REQUIREMENT: Restate the records in full and exactly, with no images included.

MATERIAL FOR THIS TASK:

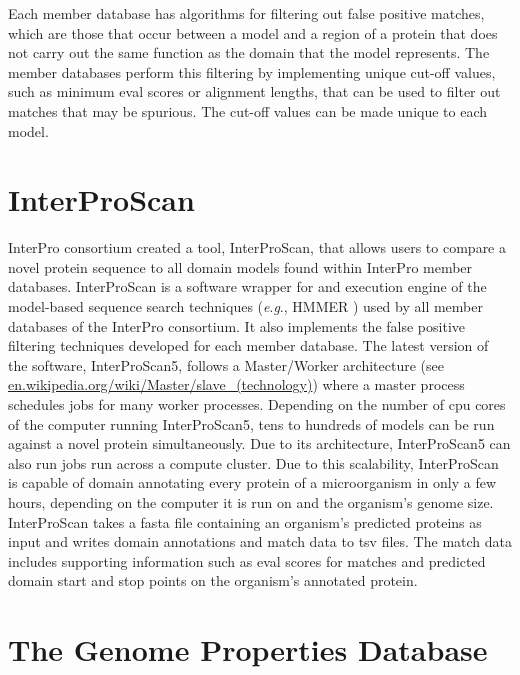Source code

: Each member database has algorithms for filtering out false positive matches, 
which are those that occur between a model and a region of a protein that does 
not carry out the same function as the domain that the model represents. The 
member databases perform this filtering by implementing unique cut-off values, 
such as minimum \gls{eval} scores or alignment lengths, that can be used to 
filter out matches that may be spurious. The cut-off values can be made unique 
to each model. 

\section{InterProScan} \label{overview-interproscan}

InterPro consortium created a tool, InterProScan, that allows users to compare a 
novel protein sequence to all domain models found within InterPro member 
databases. InterProScan is a software wrapper for and execution engine of the 
model-based sequence search techniques (\textit{e}.\textit{g}., HMMER \cite{eddy2011accelerated}) 
used by all member databases of the InterPro consortium. It also implements the 
false positive filtering techniques developed for each member database. The 
latest version of the software, InterProScan5, follows a Master/Worker 
architecture (see 
\href{http://en.wikipedia.org/wiki/Master/slave_(technology)}{en.wikipedia.org/wiki/Master/slave\_(technology)}) 
where a master process schedules jobs for many worker processes. Depending on 
the number of \gls{cpu} cores of the computer running InterProScan5, tens to 
hundreds of models can be run against a novel protein simultaneously. Due to its 
architecture, InterProScan5 can also run jobs run across a compute cluster. Due 
to this scalability, InterProScan is capable of domain annotating every protein 
of a microorganism in only a few hours, depending on the computer it is run on 
and the organism's genome size. InterProScan takes a \gls{fasta} file 
\cite{pearson19905} containing an organism's predicted proteins as input and 
writes domain annotations and match data to \gls{tsv} files. The match data 
includes supporting information such as \gls{eval} scores for matches and 
predicted domain start and stop points on the organism's annotated protein.

\section{The Genome Properties Database} \label{genome-properties-overview}

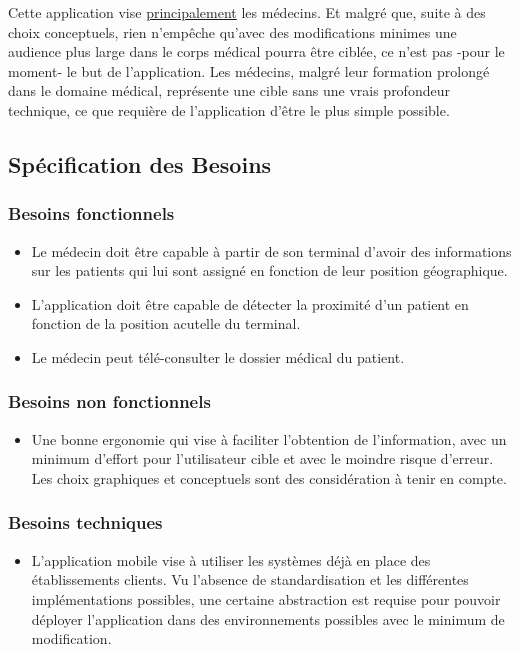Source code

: Cette application vise \underline{principalement} les médecins. Et
malgré que, suite à des choix conceptuels, rien n’empêche qu’avec des
modifications minimes une audience plus large dans le corps médical
pourra être ciblée, ce n’est pas -pour le moment- le but de
l’application. Les médecins, malgré leur formation prolongé dans le
domaine médical, représente une cible sans une vrais profondeur
technique, ce que requière de l’application d’être le plus simple
possible.

\subsection{Spécification des Besoins}
\subsubsection{Besoins fonctionnels}
\begin{itemize}
\item Le médecin doit être capable à partir de son terminal d’avoir des informations sur les patients qui lui sont assigné en fonction de leur position géographique.

\item L'application doit être capable de détecter la proximité d'un
patient en fonction de la position acutelle du terminal.

\item Le médecin peut télé-consulter le dossier médical du patient.


\end{itemize}

\subsubsection{Besoins non fonctionnels}
\begin{itemize}

\item Une bonne ergonomie qui vise à faciliter l'obtention de
l'information, avec un minimum d'effort pour l'utilisateur cible et
avec le moindre risque d'erreur. Les choix graphiques et conceptuels
sont des considération à tenir en compte.

\end{itemize}

\subsubsection{Besoins techniques}
\begin{itemize}

\item L’application mobile vise à utiliser les systèmes déjà en place des établissements clients. Vu l’absence de standardisation et les différentes implémentations possibles, une certaine abstraction est requise pour pouvoir déployer l’application dans des environnements possibles avec le minimum de modification.

\end{itemize}

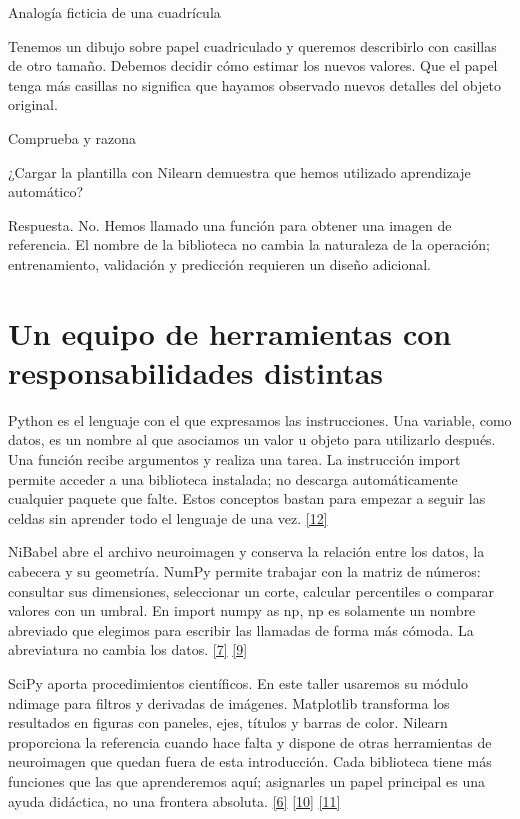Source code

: 
\begin{Idea}{Analogía ficticia de una cuadrícula}

Tenemos un dibujo sobre papel cuadriculado y queremos describirlo con casillas de otro tamaño. Debemos decidir cómo estimar los nuevos valores. Que el papel tenga más casillas no significa que hayamos observado nuevos detalles del objeto original.


\end{Idea}


\begin{Practica}{Comprueba y razona}

¿Cargar la plantilla con Nilearn demuestra que hemos utilizado aprendizaje automático?


Respuesta. No. Hemos llamado una función para obtener una imagen de referencia. El nombre de la biblioteca no cambia la naturaleza de la operación; entrenamiento, validación y predicción requieren un diseño adicional.


\end{Practica}

\section{Un equipo de herramientas con responsabilidades distintas}

Python es el lenguaje con el que expresamos las instrucciones. Una variable, como datos, es un nombre al que asociamos un valor u objeto para utilizarlo después. Una función recibe argumentos y realiza una tarea. La instrucción import permite acceder a una biblioteca instalada; no descarga automáticamente cualquier paquete que falte. Estos conceptos bastan para empezar a seguir las celdas sin aprender todo el lenguaje de una vez. \hyperlink{refR12}{[12]}


NiBabel abre el archivo neuroimagen y conserva la relación entre los datos, la cabecera y su geometría. NumPy permite trabajar con la matriz de números: consultar sus dimensiones, seleccionar un corte, calcular percentiles o comparar valores con un umbral. En import numpy as np, np es solamente un nombre abreviado que elegimos para escribir las llamadas de forma más cómoda. La abreviatura no cambia los datos. \hyperlink{refR7}{[7]} \hyperlink{refR9}{[9]}


SciPy aporta procedimientos científicos. En este taller usaremos su módulo ndimage para filtros y derivadas de imágenes. Matplotlib transforma los resultados en figuras con paneles, ejes, títulos y barras de color. Nilearn proporciona la referencia cuando hace falta y dispone de otras herramientas de neuroimagen que quedan fuera de esta introducción. Cada biblioteca tiene más funciones que las que aprenderemos aquí; asignarles un papel principal es una ayuda didáctica, no una frontera absoluta. \hyperlink{refR6}{[6]} \hyperlink{refR10}{[10]} \hyperlink{refR11}{[11]}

EXERCISE SOLUTION:
Source code

: Each member database has algorithms for filtering out false positive matches, 
which are those that occur between a model and a region of a protein that does 
not carry out the same function as the domain that the model represents. The 
member databases perform this filtering by implementing unique cut-off values, 
such as minimum \gls{eval} scores or alignment lengths, that can be used to 
filter out matches that may be spurious. The cut-off values can be made unique 
to each model. 

\section{InterProScan} \label{overview-interproscan}

InterPro consortium created a tool, InterProScan, that allows users to compare a 
novel protein sequence to all domain models found within InterPro member 
databases. InterProScan is a software wrapper for and execution engine of the 
model-based sequence search techniques (\textit{e}.\textit{g}., HMMER \cite{eddy2011accelerated}) 
used by all member databases of the InterPro consortium. It also implements the 
false positive filtering techniques developed for each member database. The 
latest version of the software, InterProScan5, follows a Master/Worker 
architecture (see 
\href{http://en.wikipedia.org/wiki/Master/slave_(technology)}{en.wikipedia.org/wiki/Master/slave\_(technology)}) 
where a master process schedules jobs for many worker processes. Depending on 
the number of \gls{cpu} cores of the computer running InterProScan5, tens to 
hundreds of models can be run against a novel protein simultaneously. Due to its 
architecture, InterProScan5 can also run jobs run across a compute cluster. Due 
to this scalability, InterProScan is capable of domain annotating every protein 
of a microorganism in only a few hours, depending on the computer it is run on 
and the organism's genome size. InterProScan takes a \gls{fasta} file 
\cite{pearson19905} containing an organism's predicted proteins as input and 
writes domain annotations and match data to \gls{tsv} files. The match data 
includes supporting information such as \gls{eval} scores for matches and 
predicted domain start and stop points on the organism's annotated protein.

\section{The Genome Properties Database} \label{genome-properties-overview}

Source code

: Cette application vise \underline{principalement} les médecins. Et
malgré que, suite à des choix conceptuels, rien n’empêche qu’avec des
modifications minimes une audience plus large dans le corps médical
pourra être ciblée, ce n’est pas -pour le moment- le but de
l’application. Les médecins, malgré leur formation prolongé dans le
domaine médical, représente une cible sans une vrais profondeur
technique, ce que requière de l’application d’être le plus simple
possible.

\subsection{Spécification des Besoins}
\subsubsection{Besoins fonctionnels}
\begin{itemize}
\item Le médecin doit être capable à partir de son terminal d’avoir des informations sur les patients qui lui sont assigné en fonction de leur position géographique.

\item L'application doit être capable de détecter la proximité d'un
patient en fonction de la position acutelle du terminal.

\item Le médecin peut télé-consulter le dossier médical du patient.


\end{itemize}

\subsubsection{Besoins non fonctionnels}
\begin{itemize}

\item Une bonne ergonomie qui vise à faciliter l'obtention de
l'information, avec un minimum d'effort pour l'utilisateur cible et
avec le moindre risque d'erreur. Les choix graphiques et conceptuels
sont des considération à tenir en compte.

\end{itemize}

\subsubsection{Besoins techniques}
\begin{itemize}

\item L’application mobile vise à utiliser les systèmes déjà en place des établissements clients. Vu l’absence de standardisation et les différentes implémentations possibles, une certaine abstraction est requise pour pouvoir déployer l’application dans des environnements possibles avec le minimum de modification.

\end{itemize}

Source code

: 
\begin{Idea}{Analogía ficticia de una cuadrícula}

Tenemos un dibujo sobre papel cuadriculado y queremos describirlo con casillas de otro tamaño. Debemos decidir cómo estimar los nuevos valores. Que el papel tenga más casillas no significa que hayamos observado nuevos detalles del objeto original.


\end{Idea}


\begin{Practica}{Comprueba y razona}

¿Cargar la plantilla con Nilearn demuestra que hemos utilizado aprendizaje automático?


Respuesta. No. Hemos llamado una función para obtener una imagen de referencia. El nombre de la biblioteca no cambia la naturaleza de la operación; entrenamiento, validación y predicción requieren un diseño adicional.


\end{Practica}

\section{Un equipo de herramientas con responsabilidades distintas}

Python es el lenguaje con el que expresamos las instrucciones. Una variable, como datos, es un nombre al que asociamos un valor u objeto para utilizarlo después. Una función recibe argumentos y realiza una tarea. La instrucción import permite acceder a una biblioteca instalada; no descarga automáticamente cualquier paquete que falte. Estos conceptos bastan para empezar a seguir las celdas sin aprender todo el lenguaje de una vez. \hyperlink{refR12}{[12]}


NiBabel abre el archivo neuroimagen y conserva la relación entre los datos, la cabecera y su geometría. NumPy permite trabajar con la matriz de números: consultar sus dimensiones, seleccionar un corte, calcular percentiles o comparar valores con un umbral. En import numpy as np, np es solamente un nombre abreviado que elegimos para escribir las llamadas de forma más cómoda. La abreviatura no cambia los datos. \hyperlink{refR7}{[7]} \hyperlink{refR9}{[9]}


SciPy aporta procedimientos científicos. En este taller usaremos su módulo ndimage para filtros y derivadas de imágenes. Matplotlib transforma los resultados en figuras con paneles, ejes, títulos y barras de color. Nilearn proporciona la referencia cuando hace falta y dispone de otras herramientas de neuroimagen que quedan fuera de esta introducción. Cada biblioteca tiene más funciones que las que aprenderemos aquí; asignarles un papel principal es una ayuda didáctica, no una frontera absoluta. \hyperlink{refR6}{[6]} \hyperlink{refR10}{[10]} \hyperlink{refR11}{[11]}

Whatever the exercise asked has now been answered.